[[ Dataset records, beginning ]]

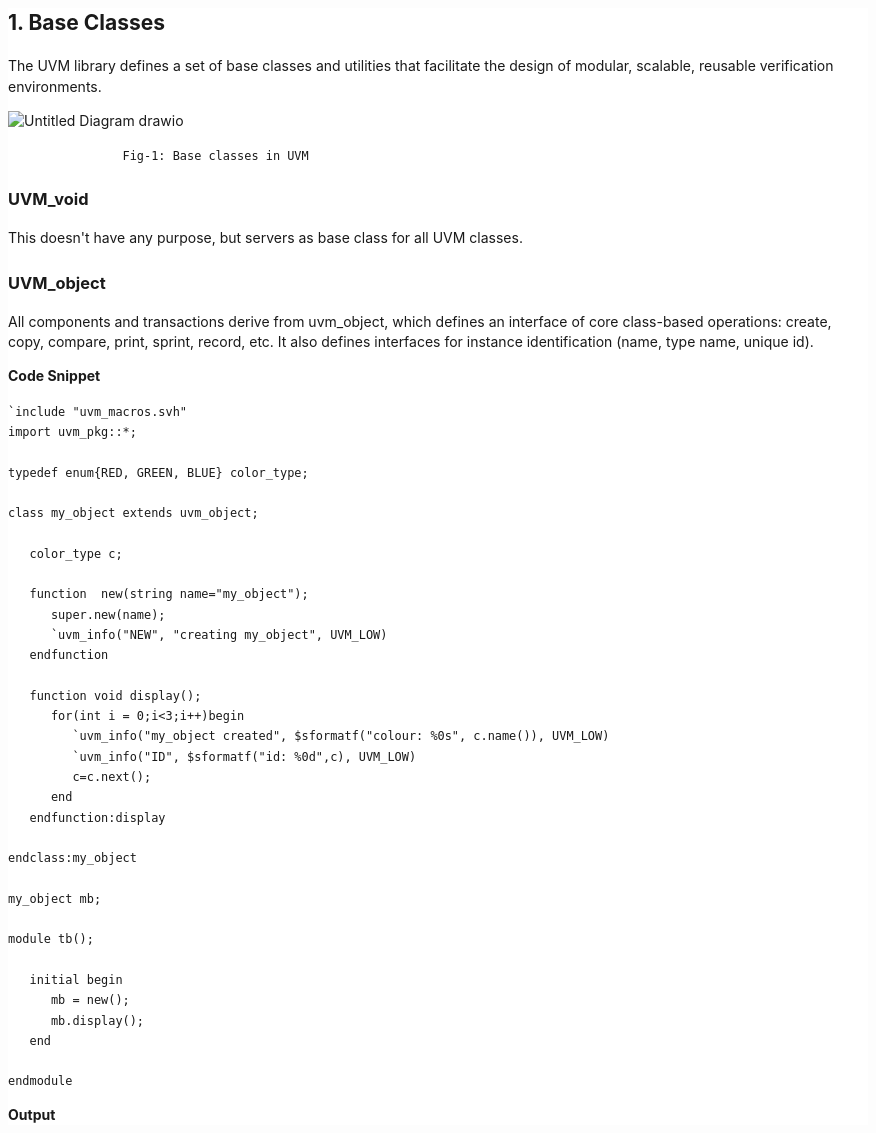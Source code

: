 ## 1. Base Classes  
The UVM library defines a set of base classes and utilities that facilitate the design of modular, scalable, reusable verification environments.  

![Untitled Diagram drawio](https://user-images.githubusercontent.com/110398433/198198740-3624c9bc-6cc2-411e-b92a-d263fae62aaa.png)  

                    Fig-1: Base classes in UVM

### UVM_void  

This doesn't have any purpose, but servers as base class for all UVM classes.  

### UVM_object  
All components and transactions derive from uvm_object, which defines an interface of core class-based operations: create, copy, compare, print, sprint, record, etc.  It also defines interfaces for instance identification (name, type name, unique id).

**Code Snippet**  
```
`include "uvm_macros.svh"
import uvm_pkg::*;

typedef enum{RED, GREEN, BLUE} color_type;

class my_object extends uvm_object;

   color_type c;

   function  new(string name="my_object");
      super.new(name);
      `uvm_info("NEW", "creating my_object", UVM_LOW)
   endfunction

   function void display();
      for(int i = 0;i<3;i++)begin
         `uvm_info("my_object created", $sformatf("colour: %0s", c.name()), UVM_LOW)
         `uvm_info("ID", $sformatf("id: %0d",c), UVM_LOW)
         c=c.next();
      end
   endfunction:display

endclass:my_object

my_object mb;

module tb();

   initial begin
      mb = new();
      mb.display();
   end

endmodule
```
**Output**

[[ Dataset records, end ]]
[[ Dataset records, beginning ]]

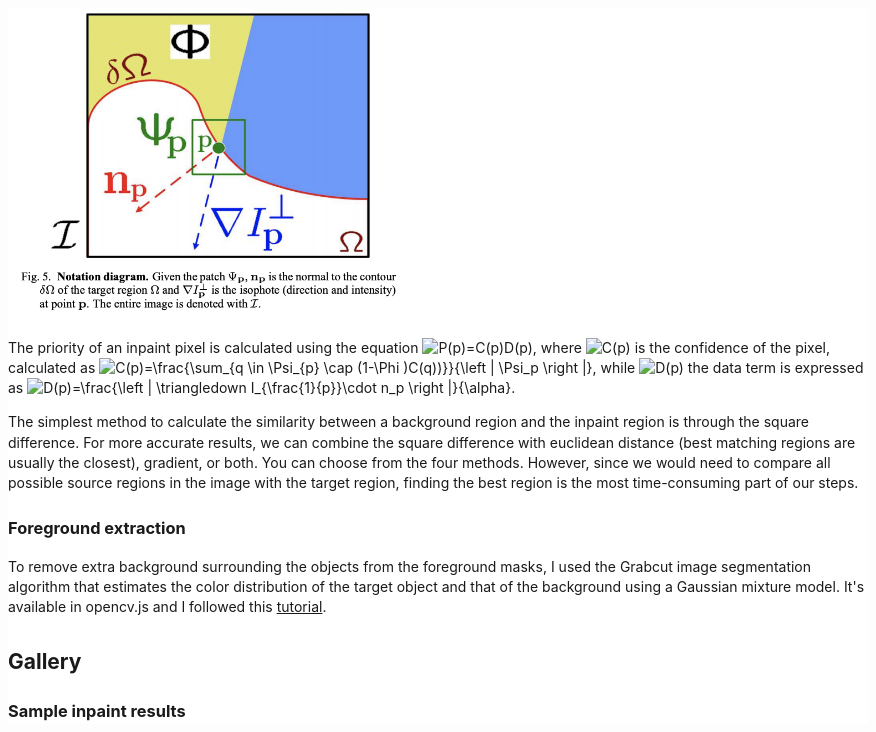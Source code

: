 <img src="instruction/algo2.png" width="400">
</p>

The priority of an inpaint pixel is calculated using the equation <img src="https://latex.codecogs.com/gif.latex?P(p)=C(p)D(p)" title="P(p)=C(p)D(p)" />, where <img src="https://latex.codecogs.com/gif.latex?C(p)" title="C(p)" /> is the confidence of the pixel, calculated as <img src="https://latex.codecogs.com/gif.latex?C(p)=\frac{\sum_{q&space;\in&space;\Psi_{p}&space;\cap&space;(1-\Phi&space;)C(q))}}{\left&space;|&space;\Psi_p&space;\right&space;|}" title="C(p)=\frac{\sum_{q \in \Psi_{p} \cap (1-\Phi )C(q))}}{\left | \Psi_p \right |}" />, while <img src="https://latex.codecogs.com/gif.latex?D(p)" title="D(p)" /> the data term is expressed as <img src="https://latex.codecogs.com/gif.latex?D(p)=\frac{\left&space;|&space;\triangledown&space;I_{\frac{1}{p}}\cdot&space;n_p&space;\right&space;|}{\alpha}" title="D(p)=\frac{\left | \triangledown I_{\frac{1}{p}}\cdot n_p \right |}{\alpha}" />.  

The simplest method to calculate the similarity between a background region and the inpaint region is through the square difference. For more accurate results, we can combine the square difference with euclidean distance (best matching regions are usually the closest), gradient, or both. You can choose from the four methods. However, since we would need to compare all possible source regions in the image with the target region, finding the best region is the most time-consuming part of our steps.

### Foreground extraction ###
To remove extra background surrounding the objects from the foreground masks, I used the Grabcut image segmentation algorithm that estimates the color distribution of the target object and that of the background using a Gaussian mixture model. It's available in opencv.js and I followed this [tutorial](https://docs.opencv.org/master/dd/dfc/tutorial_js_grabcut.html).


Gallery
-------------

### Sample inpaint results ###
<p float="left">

[[ Dataset records, end ]]

_Task objective_: In the records above, find the lines containing "defines" and copy them.

_The answer_:
The UVM library defines a set of base classes and utilities that facilitate the design of modular, scalable, reusable verification environments.  
All components and transactions derive from uvm_object, which defines an interface of core class-based operations: create, copy, compare, print, sprint, record, etc.  It also defines interfaces for instance identification (name, type name, unique id).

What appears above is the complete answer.